Coco Chan, head of womenswear at Stylebop encourages this creative flair by explaining that her vision of transeasonal dressing:
"Think classic but with a subversive twist to keep things interesting. Look for intriguing plays on proportion, cut or surprising detailing that adds just enough intrigue to what would otherwise be a ‘basic.’ Moving forward, that really captures the new mood of luxury: bringing a touch of the extraordinary to the everyday—be it a ballooning sleeve, an asymmetrical hem, an exaggerated volume."
4. It’s More Financially Savvy
Investing in quality pieces might feel a bit financially indulgent at the time, but it genuinely costs a lot less in the long term.
If we have the luxury of being able to afford higher end pieces, it works out cheaper because the fabric and construction of the garments give them a much longer life than their budget equivalents.
High quality pieces are often easier to look after because they are made of natural fabrics and can be mended seamlessly if they happen to tear — something which often isn’t possible with more flimsy, man-made fabrics.
If you’re on a budget, buying vintage or second hand is a great way to reap the benefits of high quality fabrics.
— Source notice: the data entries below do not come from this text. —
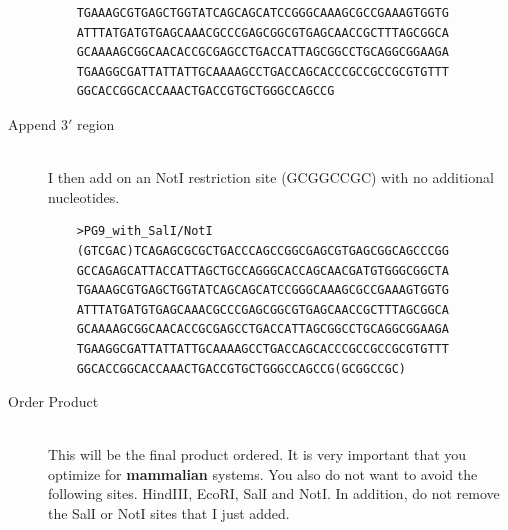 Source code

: \begin{description}
\begin{verbatim}
    TGAAAGCGTGAGCTGGTATCAGCAGCATCCGGGCAAAGCGCCGAAAGTGGTG
    ATTTATGATGTGAGCAAACGCCCGAGCGGCGTGAGCAACCGCTTTAGCGGCA
    GCAAAAGCGGCAACACCGCGAGCCTGACCATTAGCGGCCTGCAGGCGGAAGA
    TGAAGGCGATTATTATTGCAAAAGCCTGACCAGCACCCGCCGCCGCGTGTTT
    GGCACCGGCACCAAACTGACCGTGCTGGGCCAGCCG
    \end{verbatim}
   \item[Append 3$'$ region] \hfill \\
   I then add on an NotI restriction site (GCGGCCGC) with no additional nucleotides.
    \begin{verbatim}
    >PG9_with_SalI/NotI
    (GTCGAC)TCAGAGCGCGCTGACCCAGCCGGCGAGCGTGAGCGGCAGCCCGG
    GCCAGAGCATTACCATTAGCTGCCAGGGCACCAGCAACGATGTGGGCGGCTA
    TGAAAGCGTGAGCTGGTATCAGCAGCATCCGGGCAAAGCGCCGAAAGTGGTG
    ATTTATGATGTGAGCAAACGCCCGAGCGGCGTGAGCAACCGCTTTAGCGGCA
    GCAAAAGCGGCAACACCGCGAGCCTGACCATTAGCGGCCTGCAGGCGGAAGA
    TGAAGGCGATTATTATTGCAAAAGCCTGACCAGCACCCGCCGCCGCGTGTTT
    GGCACCGGCACCAAACTGACCGTGCTGGGCCAGCCG(GCGGCCGC)
    \end{verbatim}
   \item[Order Product] \hfill \\
   This will be the final product ordered. It is very important that you optimize for \textbf{mammalian} systems. You also do not want to avoid the following sites. HindIII, EcoRI, SalI and NotI. In addition, do not remove the SalI or NotI sites that I just added.
\end{description}


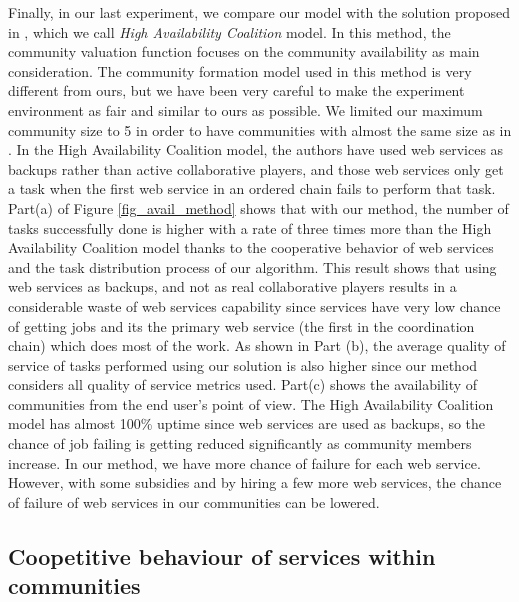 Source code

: Finally, in our last experiment, we compare our model with the
solution proposed in \cite{10.1109/TSC.2012.12}, which we call
\emph{High Availability Coalition} model. In this method, the
community valuation function focuses on the community availability
as main consideration. The community formation model used in this
method is very different from ours, but we have been very careful
to make the experiment environment as fair and similar to ours as
possible. We limited our maximum community size to 5 in order to
have communities with almost the same size as in
\cite{10.1109/TSC.2012.12}. In the High Availability Coalition
model, the authors have used web services as backups rather than
active collaborative players, and those web services only get a
task when the first web service in an ordered chain fails to
perform that task. %
Part(a) of Figure \ref{fig_avail_method} shows that with our
method, the number of tasks successfully done is higher with a
rate of three times more than the High Availability Coalition
model thanks to the cooperative behavior of web services and the
task distribution process of our algorithm. This result shows that
using web services as backups, and not as real collaborative
players results in a considerable waste of web services capability
since services have very low chance of getting jobs and its the
primary web service (the first in the coordination chain) which
does most of the work. As shown in Part (b), the average quality
of service of tasks performed using our solution is also higher
since our method considers all quality of service metrics used. Part(c) shows the availability of
communities from the end user's point of view. The High
Availability Coalition model has almost 100\% uptime since web
services are used as backups, so the chance of job failing is
getting reduced significantly as community members increase. In
our method, we have more chance of failure for each web service.
However, with some subsidies and by hiring a few more web
services, the chance of failure of web services in our communities
can be lowered.

\subsection*{Coopetitive behaviour of services within communities}\label{sb:resutlscoop}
An item which has already lasted for decades with a former owner, will still have plenty of life in it yet and it’s extra sustainable to stop preloved garments from ending up in landfill.
5. It’s Practically Designed for the British Weather
It’s a bit of an art imitating life situation when we think of the British climate and our unique style!
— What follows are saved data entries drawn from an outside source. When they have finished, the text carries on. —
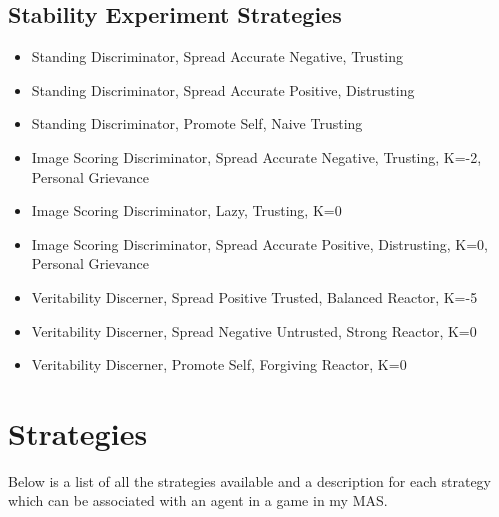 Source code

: \documentclass[]{final_report}
\begin{document}
\subsection{Stability Experiment Strategies}
\label{appendix:stab_strats}
\begin{itemize}
	\item Standing Discriminator, Spread Accurate Negative, Trusting
	\item Standing Discriminator, Spread Accurate Positive, Distrusting
	\item Standing Discriminator, Promote Self, Naive Trusting
	\item Image Scoring Discriminator, Spread Accurate Negative, Trusting, K=-2, Personal Grievance
	\item Image Scoring Discriminator, Lazy, Trusting, K=0
	\item Image Scoring Discriminator, Spread Accurate Positive, Distrusting, K=0, Personal Grievance
	\item Veritability Discerner, Spread Positive Trusted, Balanced Reactor, K=-5
	\item Veritability Discerner, Spread Negative Untrusted, Strong Reactor, K=0
	\item Veritability Discerner, Promote Self, Forgiving Reactor, K=0
\end{itemize}

\section{Strategies}
\label{appendix:strats}
Below is a list of all the strategies available and a description for each strategy which can be associated with an agent in a game in my MAS.
\inputminted[breaklines]{json}{strategies.json}
\end{document}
The British weather has undoubtedly shaped how we dress as a nation. Expecting the unexpected and dressing like you might face every season in a singular day is the essence of transeasonal styling.
In short, you’re probably doing it already!
6. It’s More Ethical for Garment Workers
When fashion seems cheap, someone is paying for it. Sadly, it’s normally the garment workers in countries where there are less stringent labour laws.
A welcome side effect of embracing the transeasonal ethos of buying well and choosing versatile clothing is often protecting garment workers,
Here at the Shirt Company, we pride ourselves on using European factories which pay garment workers fairly and provide a safe working environment. We visit our factories to ensure they are up to standard and we have the privilege of doing this as we create transeasonal collections which we sell all year round as opposed to chasing fads.
7. It’s More Environmentally Sound
The clothing industry has a lot to answer for when it comes to environmental cost. Whether it’s from the staggering 11 million tons of clothing waste which is disposed of annually in the US alone, the harmful chemicals used in production or the airmiles of producing garments in far flung nations.
Embracing a transeasonal ethos is more likely to be kinder to the environment as slow fashion is more sustainable. Without the pressure of cranking out endless collections, designers can instead focus on creating long lasting, well made pieces which stand the test of time.
These pieces are more likely to be made of more environmentally sound fabrics such as organic cotton as they have longevity in mind when they are designed and created.